Areas along the coast and inland, miles from the expected landfall zone, will be at risk from this strong and large storm. Having made landfall with winds at nearly twice the minimum for hurricane status, Michael could remain a hurricane into early Thursday morning — a time when forecasters expect it to have plowed into southern Georgia.

Hundreds of miles of coastline remain under storm surge, hurricane and tropical storm warnings. Storm surge warnings continue, from the Okaloosa County-Walton County line to the Anclote River. A tropical storm warning reaches as far north as Duck, N.C., near the Virginia border.

Authorities have also warned of the possibility of isolated tornadoes throughout the night, from northern Florida up to South Carolina.

Looking ahead to the aftermath of the storm and the likely downed trees and utility lines, Graham said, “You have to stay away from those power lines. If you have trees down, it’s not the time to start learning how to use that chainsaw.”

People should also keep their generators outside, he added, to avoid being overcome by toxic fumes.

In Georgia, Gov. Nathan Deal expanded a state of emergency Wednesday to include 108 counties. Earlier in the day, he activated 1,500 Georgia National Guard troops to be ready for emergency response, though as yet no mandatory evacuation orders are in place in the state.

“This is a dangerous, dangerous hurricane and I urge those in Hurricane Michael’s forecasted path to be prepared, stand vigilant, and be ready to help their neighbors,” he said.

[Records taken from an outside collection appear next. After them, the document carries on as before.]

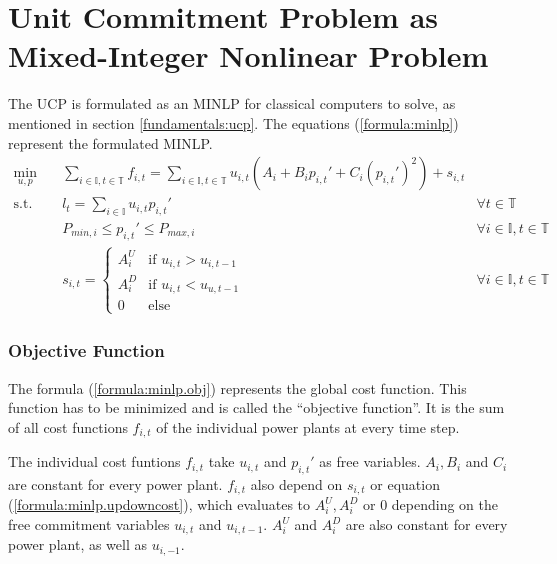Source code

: \section{Unit Commitment Problem as Mixed-Integer Nonlinear Problem}
\label{approach:minlp}

The UCP is formulated as an MINLP for classical computers to solve,
as mentioned in section \ref{fundamentals:ucp}.
The equations (\ref{formula:minlp}) represent the formulated MINLP.
\begin{subequations}
\label{formula:minlp}
\begin{align}
  \min_{u, p} \quad &
  \sum_{i \in \mathbb{I}, t \in \mathbb{T}} f_{i, t}
  = \sum_{i \in \mathbb{I}, t \in \mathbb{T}}
    u_{i, t} (A_i + B_i p_{i, t}' + C_i (p_{i, t}')^2) + s_{i, t}
  \label{formula:minlp.obj}
  \\
  \text{s.t.} \quad & l_t = \sum_{i \in \mathbb{I}} u_{i, t} p_{i, t}' \quad &
  \forall t \in \mathbb{T}
  \label{formula:minlp.load}
  \\
  & P_{min, i} \leq p_{i, t}' \leq P_{max, i} \quad &
  \forall i \in \mathbb{I}, t \in \mathbb{T}
  \label{formula:minlp.power}
  \\
  & s_{i, t} = \begin{cases}
    A_i^U & \text{if } u_{i, t} > u_{i, t-1} \\
    A_i^D & \text{if } u_{i, t} < u_{u, t-1} \\
    0 & \text{else}
  \end{cases} \quad &
  \forall i \in \mathbb{I}, t \in \mathbb{T}
  \label{formula:minlp.updowncost}
\end{align}
\end{subequations}

\subsubsection{Objective Function}

The formula (\ref{formula:minlp.obj}) represents the global cost function.
This function has to be minimized and is called the ``objective function''.
It is the sum of all cost functions $f_{i, t}$ of the individual power plants at every time step.

The individual cost funtions $f_{i, t}$ take $u_{i, t}$ and $p_{i, t}'$ as free variables.
$A_i, B_i$ and $C_i$ are constant for every power plant.
$f_{i, t}$ also depend on $s_{i, t}$ or equation (\ref{formula:minlp.updowncost}),
which evaluates to $A_i^U, A_i^D$ or $0$ depending on the free commitment variables $u_{i, t}$ and $u_{i, t-1}$.
$A_i^U$ and $A_i^D$ are also constant for every power plant,
as well as $u_{i, -1}$.

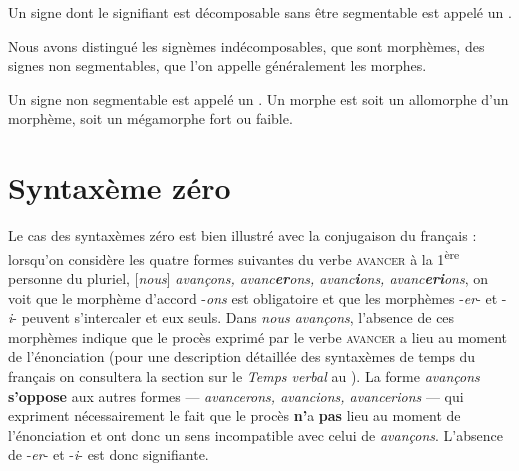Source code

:{Un signe dont le signifiant est décomposable sans être segmentable est appelé un .}

Nous avons distingué les signèmes indécomposables, que sont morphèmes, des signes non segmentables, que l'on appelle généralement les morphes.

{Un signe non segmentable est appelé un . Un morphe est soit un allomorphe d'un morphème, soit un mégamorphe fort ou faible.}




\section{Syntaxème zéro}\label{sec:2.2.24}

Le cas des syntaxèmes zéro est bien illustré avec la conjugaison du français : lorsqu’on considère les quatre formes suivantes du verbe \textsc{avancer} à la 1\textsuperscript{ère} personne du pluriel, [\textit{nous}] \textit{avançons, avanc}\textbf{\textit{er}}\textit{ons, avanc}\textbf{\textit{i}}\textit{ons, avanc}\textbf{\textit{eri}}\textit{ons}, on voit que le morphème d’accord -\textit{ons} est obligatoire et que les morphèmes \mbox{-\textit{er}-} et  \mbox{-\textit{i}-} peuvent s’intercaler et eux seuls. Dans \textit{nous avançons}, l’absence de ces morphèmes indique que le procès exprimé par le verbe \textsc{avancer} a lieu au moment de l’énonciation (pour une description détaillée des syntaxèmes de temps du français on consultera la section sur le \textit{Temps verbal} au ). La forme \textit{avançons} \textbf{s’oppose} aux autres formes — \textit{avancerons, avancions, avancerions} — qui expriment nécessairement le fait que le procès \textbf{n’}a \textbf{pas} lieu au moment de l’énonciation et ont donc un sens incompatible avec celui de \textit{avançons}. L’absence de -\textit{er}{}- et -\textit{i}{}- est donc signifiante.

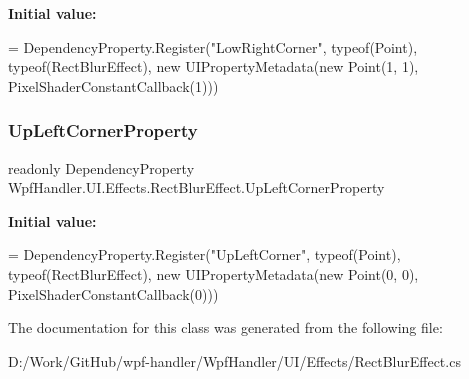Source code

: {\bfseries Initial value\+:}
\begin{DoxyCode}
=
            DependencyProperty.Register(\textcolor{stringliteral}{"LowRightCorner"}, typeof(Point), typeof(RectBlurEffect),
                \textcolor{keyword}{new} UIPropertyMetadata(\textcolor{keyword}{new} Point(1, 1), PixelShaderConstantCallback(1)))
\end{DoxyCode}
\mbox{\label{class_wpf_handler_1_1_u_i_1_1_effects_1_1_rect_blur_effect_aaf9984410cb78206a63a2d56dff7b04d}} 
\subsubsection{\texorpdfstring{Up\+Left\+Corner\+Property}{UpLeftCornerProperty}}
{\footnotesize\ttfamily readonly Dependency\+Property Wpf\+Handler.\+U\+I.\+Effects.\+Rect\+Blur\+Effect.\+Up\+Left\+Corner\+Property\hspace{0.3cm}{\ttfamily [static]}}

{\bfseries Initial value\+:}
\begin{DoxyCode}
=
            DependencyProperty.Register(\textcolor{stringliteral}{"UpLeftCorner"}, typeof(Point), typeof(RectBlurEffect),
                \textcolor{keyword}{new} UIPropertyMetadata(\textcolor{keyword}{new} Point(0, 0), PixelShaderConstantCallback(0)))
\end{DoxyCode}


The documentation for this class was generated from the following file\+:\begin{DoxyCompactItemize}
\item 
D\+:/\+Work/\+Git\+Hub/wpf-\/handler/\+Wpf\+Handler/\+U\+I/\+Effects/Rect\+Blur\+Effect.\+cs\end{DoxyCompactItemize}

Meanwhile, South Carolina remains under state of emergency due to flooding the most recent massive storm to batter the state, Hurricane Florence.

“While we will not see the full force of Hurricane Michael the way Florida will, we could see gusty winds, rain, flash flooding and even tornadoes,” South Carolina’s emergency management director, Kim Stenson, warned Wednesday. “Over the next day, it will be vital for everyone to be prepared to act if told to do so by your local public safety officials.”